常総市/デジタルミュージアム

水海道市史 上/下

水海道市史 上巻

第四編 近世の水海道地方

第二章 幕藩支配と農村

第一節 近世村落の成立

水海道が町になったのは明治二二年四月、市制及び町村制が実施されてからのことで、それ以前は明治四年から「駅」と呼ばれていた。近世における水海道村の成立は、まず現在の元町(台宿)にはじまったといわれている。台とも呼ばれたように鬼怒川左岸における数少ない洪積台地で、戦国末期のころ在地豪族田村弾正がこの附近に居館を構えたので、その居館を中心に集落が生まれ、それが近世になってから統合発展して、いわゆる豪族屋敷型の村落ができたのである。水海道秋場家文書に、「当村之儀寛永七年伊奈備前検地ニ而御座候、其節より居屋敷宿割ニ罷有、上宿中宿新町と申南北江一続ニ而御座候」とあり当時の村の様子を伝えている。
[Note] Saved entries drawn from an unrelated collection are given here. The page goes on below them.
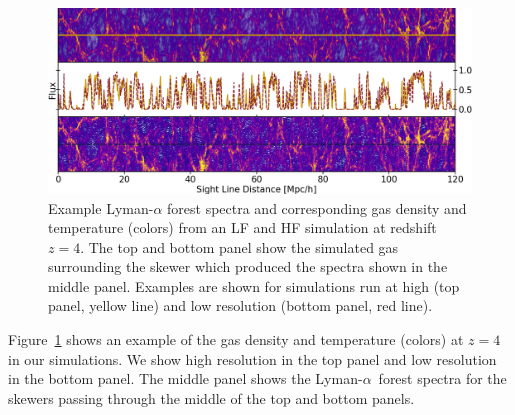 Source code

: \documentclass[a4paper,11pt]{article}
\newcommand{\lya}{Lyman-$\alpha$\ }
\begin{document}
\begin{figure}
    \centering
    \includegraphics[width=\columnwidth]{figures/spectra_temp_simulation.png}
    \caption{\label{fig:spec_sim}
    Example Lyman-$\alpha$ forest spectra and corresponding gas density and temperature (colors) from an LF and HF simulation at redshift $z=4$.
    The top and bottom panel show the simulated gas surrounding the skewer which produced the spectra shown in the middle panel.
    Examples are shown for simulations run at high (top panel, yellow line) and low resolution (bottom panel, red line).}
\end{figure}

Figure~\ref{fig:spec_sim} shows an example of the gas density and temperature (colors) at $z=4$ in our simulations. We show high resolution in the top panel and low resolution in the bottom panel. The middle panel shows the \lya forest spectra for the skewers passing through the middle of the top and bottom panels.
\end{document}
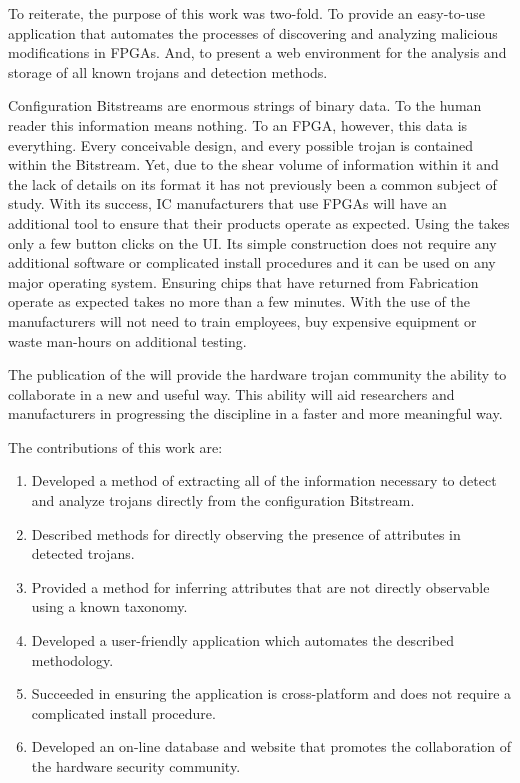 \label{concl}
To reiterate, the purpose of this work was two-fold.
To provide an easy-to-use application that automates the processes of discovering and analyzing malicious modifications in \acrshort{FPGA}s.
And, to present a web environment for the analysis and storage of all known trojans and detection methods.

Configuration \gls{Bitstream}s are enormous strings of binary data.
To the human reader this information means nothing.
To an \acrshort{FPGA}, however, this data is everything.
Every conceivable design, and every possible trojan is contained within the \gls{Bitstream}.
Yet, due to the shear volume of information within it and the lack of details on its format it has not previously been a common subject of study.
With its success, \acrlong{IC} manufacturers that use \acrshort{FPGA}s will have an additional tool to ensure that their products operate as expected.
Using the \NameNoPeriod takes only a few button clicks on the \acrlong{UI}.
Its simple construction does not require any additional software or complicated install procedures and it can be used on any major operating system.
Ensuring chips that have returned from Fabrication operate as expected takes no more than a few minutes.
With the use of the \NameNoPeriod manufacturers will not need to train employees, buy expensive equipment or waste man-hours on additional testing.

The publication of the \WebNameNoPeriod will provide the hardware trojan community the ability to collaborate in a new and useful way. 
This ability will aid researchers and manufacturers in progressing the discipline in a faster and more meaningful way.

The contributions of this work are:
\begin{enumerate}
	\item Developed a method of extracting all of the information necessary to detect and analyze trojans directly from the configuration \gls{Bitstream}. 
	\item Described methods for directly observing the presence of attributes in detected trojans.
	\item Provided a method for inferring attributes that are not directly observable using a known taxonomy.
	\item Developed a user-friendly application which automates the described methodology.
	\item Succeeded in ensuring the application is cross-platform and does not require a complicated install procedure.
	\item Developed an on-line database and website that promotes the collaboration of the hardware security community.
\end{enumerate}




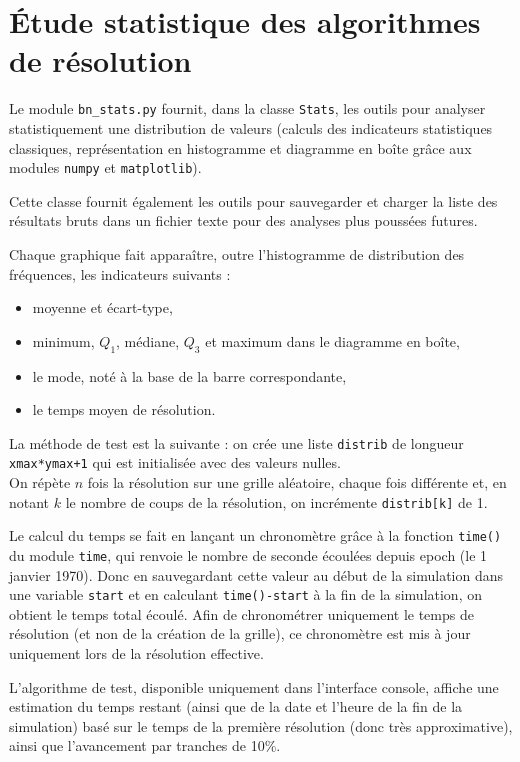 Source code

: \chapter{Étude statistique des algorithmes de résolution}\label{annexe_stats}
Le module \texttt{bn\_stats.py} fournit, dans la classe \texttt{Stats}, les outils pour analyser statistiquement une distribution de valeurs (calculs des indicateurs statistiques classiques, représentation en histogramme et diagramme en boîte grâce aux modules \texttt{numpy} et \texttt{matplotlib}).

Cette classe fournit également les outils pour sauvegarder et charger la liste des résultats bruts dans un fichier texte pour des analyses plus poussées futures.

Chaque graphique fait apparaître, outre l'histogramme de distribution des fréquences, les indicateurs suivants :
\begin{itemize}
\item moyenne et écart-type,
\item minimum, $Q_1$, médiane, $Q_3$ et maximum dans le diagramme en boîte,
\item le mode, noté à la base de la barre correspondante,
\item le temps moyen de résolution.
\end{itemize}

\medskip

La méthode de test est la suivante : on crée une liste \texttt{distrib} de longueur \texttt{xmax*ymax+1} qui est initialisée avec des valeurs nulles.\\
On répète $n$ fois la résolution sur une grille aléatoire, chaque fois différente et, en notant $k$ le nombre de coups de la résolution, on incrémente \texttt{distrib[k]} de 1.

\medskip

Le calcul du temps se fait en lançant un chronomètre grâce à la fonction \texttt{time()} du module \texttt{time}, qui renvoie le nombre de seconde écoulées depuis epoch (le 1 janvier 1970). Donc en sauvegardant cette valeur au début de la simulation dans une variable \texttt{start} et en calculant \texttt{time()-start} à la fin de la simulation, on obtient le temps total écoulé. Afin de chronométrer uniquement le temps de résolution (et non de la création de la grille), ce chronomètre est mis à jour uniquement lors de la résolution effective.

L'algorithme de test, disponible uniquement dans l'interface console, affiche une estimation du temps restant (ainsi que de la date et l'heure de la fin de la simulation) basé sur le temps de la première résolution (donc très approximative), ainsi que l'avancement par tranches de 10\%.

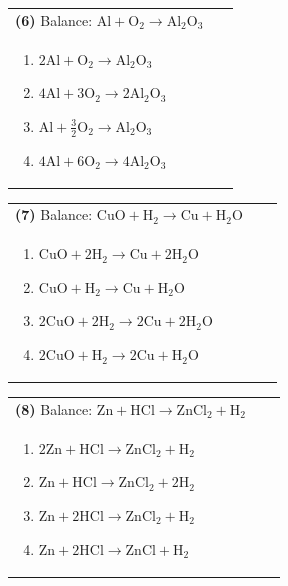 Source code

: \documentclass{article}
\begin{document}
{\vspace{0.2cm}
\noindent \begin{tabular}{|p{0.9\linewidth}|}
\hline
\vspace{0.2cm}
\textbf{(6)} Balance: \(\mathrm{Al + O_2 \rightarrow Al_2O_3}\)\\
\begin{minipage}[t]{0.85\linewidth}
\begin{enumerate}[label=\alph*.]
   \item \(\mathrm{2Al + O_2 \rightarrow Al_2O_3}\)
   \item \(\mathrm{4Al + 3O_2 \rightarrow 2Al_2O_3}\)
   \item \(\mathrm{Al + \tfrac{3}{2}O_2 \rightarrow Al_2O_3}\)
   \item \(\mathrm{4Al + 6O_2 \rightarrow 4Al_2O_3}\)
\end{enumerate}
\end{minipage}\\
\hline
\end{tabular}

\vspace{0.2cm}
\noindent \begin{tabular}{|p{0.9\linewidth}|}
\hline
\vspace{0.2cm}
\textbf{(7)} Balance: \(\mathrm{CuO + H_2 \rightarrow Cu + H_2O}\)\\
\begin{minipage}[t]{0.85\linewidth}
\begin{enumerate}[label=\alph*.]
   \item \(\mathrm{CuO + 2H_2 \rightarrow Cu + 2H_2O}\)
   \item \(\mathrm{CuO + H_2 \rightarrow Cu + H_2O}\)
   \item \(\mathrm{2CuO + 2H_2 \rightarrow 2Cu + 2H_2O}\)
   \item \(\mathrm{2CuO + H_2 \rightarrow 2Cu + H_2O}\)
\end{enumerate}
\end{minipage}\\
\hline
\end{tabular}

\vspace{0.2cm}
\noindent \begin{tabular}{|p{0.9\linewidth}|}
\hline
\vspace{0.2cm}
\textbf{(8)} Balance: \(\mathrm{Zn + HCl \rightarrow ZnCl_2 + H_2}\)\\
\begin{minipage}[t]{0.85\linewidth}
\begin{enumerate}[label=\alph*.]
   \item \(\mathrm{2Zn + HCl \rightarrow ZnCl_2 + H_2}\)
   \item \(\mathrm{Zn + HCl \rightarrow ZnCl_2 + 2H_2}\)
   \item \(\mathrm{Zn + 2HCl \rightarrow ZnCl_2 + H_2}\)
   \item \(\mathrm{Zn + 2HCl \rightarrow ZnCl + H_2}\)
\end{enumerate}
\end{minipage}\\
\hline
\end{tabular}
\newpage

}
\end{document}
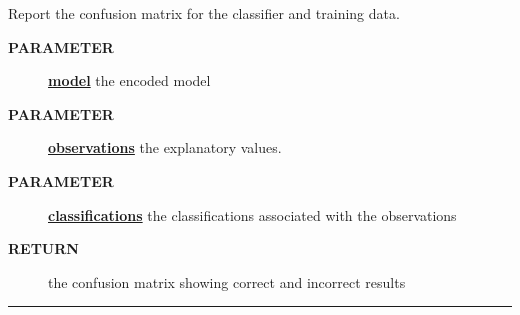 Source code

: \par
Report the confusion matrix for the classifier and training data.

\par
\begin{description}
\item [\colorbox{tagtype}{\color{white} \textbf{\textsf{PARAMETER}}}] \textbf{\underline{model}} the encoded model
\item [\colorbox{tagtype}{\color{white} \textbf{\textsf{PARAMETER}}}] \textbf{\underline{observations}} the explanatory values.
\item [\colorbox{tagtype}{\color{white} \textbf{\textsf{PARAMETER}}}] \textbf{\underline{classifications}} the classifications associated with the observations
\item [\colorbox{tagtype}{\color{white} \textbf{\textsf{RETURN}}}] \textbf{\underline{}} the confusion matrix showing correct and incorrect results
\end{description}

\rule{\linewidth}{0.5pt}


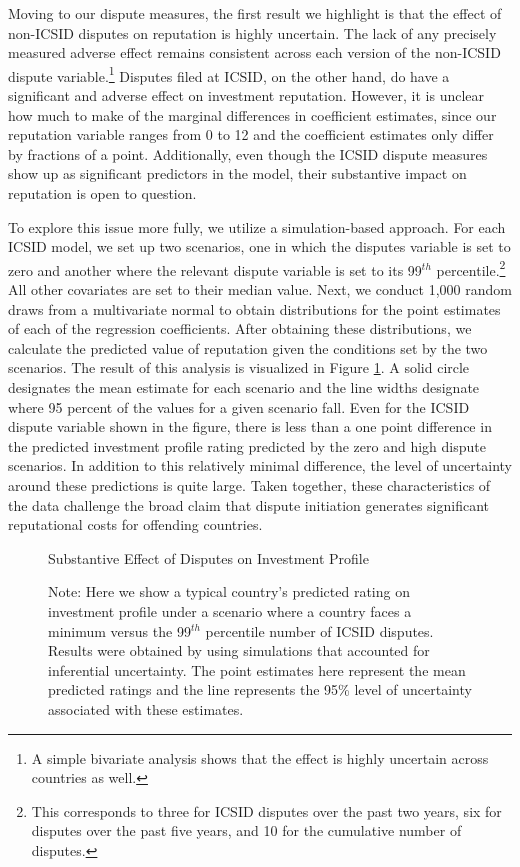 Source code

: \documentclass[12pt,onesided]{amsart}
\begin{document}
Moving to our dispute measures, the first result we highlight is that the effect of non-ICSID disputes on reputation is highly uncertain. The lack of any precisely measured adverse effect remains consistent across each version of the non-ICSID dispute variable.\footnote{A simple bivariate analysis shows that the effect is highly uncertain across countries as well.} Disputes filed at ICSID, on the other hand, do have a significant and adverse effect on investment reputation. However, it is unclear how much to make of the marginal differences in coefficient estimates, since our reputation variable ranges from 0 to 12 and the coefficient estimates only differ by fractions of a point. Additionally, even though the ICSID dispute measures show up as significant predictors in the model, their substantive impact on reputation is open to question. 

To explore this issue more fully, we utilize a simulation-based approach. For each ICSID model, we set up two scenarios, one in which the disputes variable is set to zero and another where the relevant dispute variable is set to its 99$^{th}$ percentile.\footnote{This corresponds to three for ICSID disputes over the past two years, six for disputes over the past five years, and 10 for the cumulative number of disputes.} All other covariates are set to their median value. Next, we conduct 1,000 random draws from a multivariate normal to obtain distributions for the point estimates of each of the regression coefficients. After obtaining these distributions, we calculate the predicted value of reputation given the conditions set by the two scenarios. The result of this analysis is visualized in Figure \ref{fig:subEffect}. A solid circle designates the mean estimate for each scenario and the line widths designate where 95 percent of the values for a given scenario fall. Even for the ICSID dispute variable shown in the figure, there is less than a one point difference in the predicted investment profile rating predicted by the zero and high dispute scenarios. In addition to this relatively minimal difference, the level of uncertainty around these predictions is quite large. Taken together, these characteristics of the data challenge the broad claim that dispute initiation generates significant reputational costs for offending countries.

\begin{figure}[ht]
	\centering
	\caption{Substantive Effect of Disputes on Investment Profile}
	\label{fig:subEffect}
	\resizebox{1\textwidth}{!}{}
	\caption*{Note: Here we show a typical country's predicted rating on investment profile under a scenario where a country faces a minimum versus the 99$^{th}$ percentile number of ICSID disputes. Results were obtained by using simulations that accounted for inferential uncertainty. The point estimates here represent the mean predicted ratings and the line represents the 95\% level of uncertainty associated with these estimates.}
\end{figure}
\FloatBarrier
\end{document}
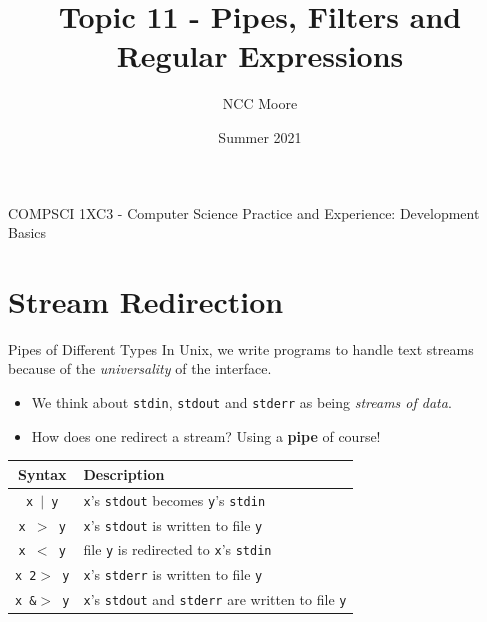 \documentclass[11pt]{beamer}
\author{NCC Moore}
\title{Topic 11 - Pipes, Filters and Regular Expressions }
\institute{McMaster University}
\date{Summer 2021}
\begin{document}
\begin{frame}
\center
COMPSCI 1XC3 - Computer Science Practice and Experience:
Development Basics
\titlepage
\end{frame}

\begin{frame}
\tableofcontents
\end{frame}

\section[Pipes]{Stream Redirection}
\begin{frame}{Pipes of Different Types}
In Unix, we write programs to handle text streams because of the \emph{universality} of the interface.  
\begin{itemize}
\item We think about \texttt{stdin}, \texttt{stdout} and \texttt{stderr} as being \emph{streams of data}. 
\item How does one redirect a stream?  Using a \textbf{pipe} of course! 
\end{itemize}
\center
\begin{tabular}{| c | l |}
\hline 
Syntax & Description \\ \hline
\texttt{x $|$ y} & \texttt{x}'s \texttt{stdout} becomes  \texttt{y}'s \texttt{stdin}\\ \hline
\texttt{x $>$ y} & \texttt{x}'s \texttt{stdout} is written to file \texttt{y} \\ \hline
\texttt{x $<$ y} & file \texttt{y} is redirected to \texttt{x}'s \texttt{stdin} \\ \hline
\texttt{x 2$>$ y} & \texttt{x}'s \texttt{stderr} is written to file \texttt{y} \\ \hline 
\texttt{x \&$>$ y} & \texttt{x}'s \texttt{stdout} and \texttt{stderr} are written to file \texttt{y} \\ \hline 
\end{tabular}

\end{frame}
\end{document}
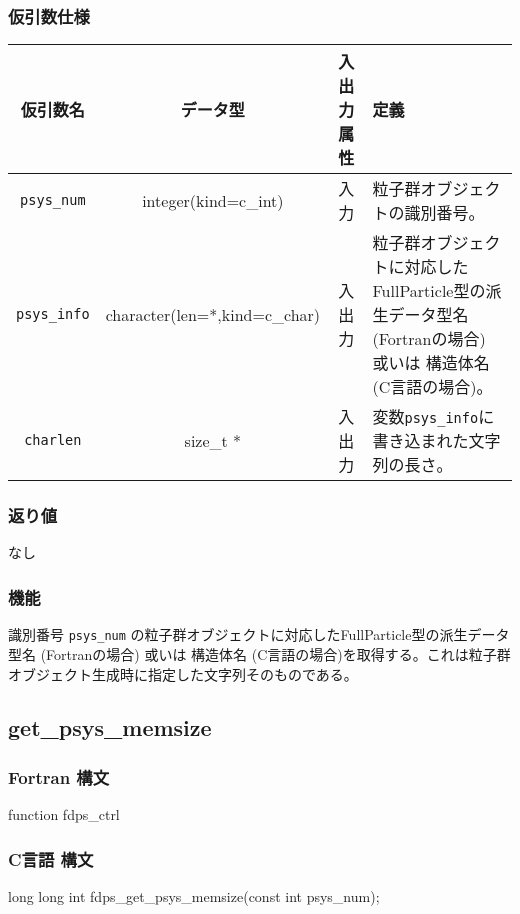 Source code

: \subsubsection*{仮引数仕様}
\begin{table}[h]
\begin{tabularx}{\linewidth}{cccX}
\toprule
\rowcolor{Snow2}
仮引数名 & データ型 & 入出力属性 & 定義 \\
\midrule
\texttt{psys\_num} & integer(kind=c\_int) & 入力 & 粒子群オブジェクトの識別番号。\\
\texttt{psys\_info} & character(len=*,kind=c\_char) & 入出力 & 粒子群オブジェクトに対応したFullParticle型の派生データ型名 {\small (Fortranの場合)} 或いは 構造体名 {\small (C言語の場合)}。\\
\texttt{charlen} & size\_t * & 入出力 & 変数\texttt{psys\_info}に書き込まれた文字列の長さ。 \\
\bottomrule
\end{tabularx}
\end{table}

\subsubsection*{返り値}
なし

\subsubsection*{機能}
識別番号 \texttt{psys\_num} の粒子群オブジェクトに対応したFullParticle型の派生データ型名 {\small (Fortranの場合)} 或いは 構造体名 {\small (C言語の場合)}を取得する。これは粒子群オブジェクト生成時に指定した文字列そのものである。

\clearpage

\subsection{get\_psys\_memsize}
\subsubsection*{Fortran 構文}
\begin{screen}
\begin{spverbatim}
function fdps_ctrl%
\end{spverbatim}
\end{screen}

\subsubsection*{C言語 構文}
\begin{screen}
\begin{spverbatim}
long long int fdps_get_psys_memsize(const int psys_num);
\end{spverbatim}
\end{screen}

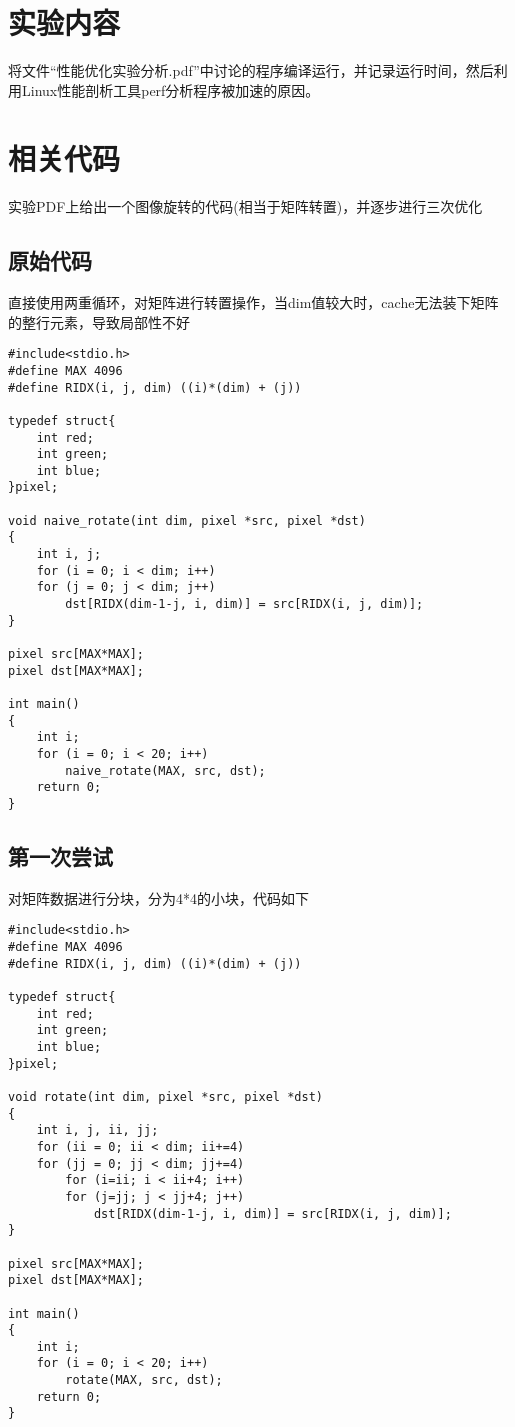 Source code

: \documentclass{article}
\title{
    \centering\textbf{ \hmwkTitle}
    \author{\hmwkAuthorName}
}
\begin{document}
\maketitle

\section{实验内容}
将文件“性能优化实验分析.pdf”中讨论的程序编译运行，并记录运行时间，然后利用Linux性能剖析工具perf分析程序被加速的原因。

\section{相关代码}
实验PDF上给出一个图像旋转的代码(相当于矩阵转置)，并逐步进行三次优化
\subsection{原始代码}
直接使用两重循环，对矩阵进行转置操作，当dim值较大时，cache无法装下矩阵的整行元素，导致局部性不好
\begin{lstlisting}
#include<stdio.h>
#define MAX 4096
#define RIDX(i, j, dim) ((i)*(dim) + (j))
    
typedef struct{
    int red; 
    int green; 
    int blue;
}pixel;
    
void naive_rotate(int dim, pixel *src, pixel *dst)
{
    int i, j;
    for (i = 0; i < dim; i++)
    for (j = 0; j < dim; j++)
        dst[RIDX(dim-1-j, i, dim)] = src[RIDX(i, j, dim)];
}
    
pixel src[MAX*MAX];
pixel dst[MAX*MAX];
    
int main() 
{
    int i;
    for (i = 0; i < 20; i++)
        naive_rotate(MAX, src, dst);
    return 0;
}
\end{lstlisting}

\subsection{第一次尝试}
对矩阵数据进行分块，分为4*4的小块，代码如下
\begin{lstlisting}
#include<stdio.h>
#define MAX 4096
#define RIDX(i, j, dim) ((i)*(dim) + (j))

typedef struct{
    int red; 
    int green; 
    int blue;
}pixel;

void rotate(int dim, pixel *src, pixel *dst)
{
    int i, j, ii, jj;
    for (ii = 0; ii < dim; ii+=4)
    for (jj = 0; jj < dim; jj+=4)
        for (i=ii; i < ii+4; i++)
        for (j=jj; j < jj+4; j++)
            dst[RIDX(dim-1-j, i, dim)] = src[RIDX(i, j, dim)];
}

pixel src[MAX*MAX];
pixel dst[MAX*MAX];

int main() 
{
    int i;
    for (i = 0; i < 20; i++)
        rotate(MAX, src, dst);
    return 0;
}
\end{lstlisting}
\end{document}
ところが寛文年間(一六六一―七二)鬼怒川が大氾濫したため台宿一帯の地に大きな地崩れをおこし、将来村としての発展を期しがたしと見た時の領主土井能登守利房は、河川の改修を通じて、台宿の住民をそのころようやく新田に開発され、「畑の内」と呼ばれていた現在の宝町にうつし、以来そこを宝洞宿(ほうどうしゅく)と称したのがはじまりで、それよりこの地が水海道村の中心地となり、それとともに鬼怒川開削による河川交通の発達は、水海道がその地理的条件に適しているのと相まってここに河津が設けられ、それによって物資の集散地となったため、水海道には期せずして商業がおこり、自然に宝洞宿を中心に都市的様相を示すにいたった。現在の栄町(横町)、本町(新町)、諏訪町(五本榎)、渕頭町、元町(台町)などはもっともその影響をうけた地域であり、やや遠くはなれた橋本、森下、天満(峯下)、高野、山田各町などもその外郭農村として発展したところである。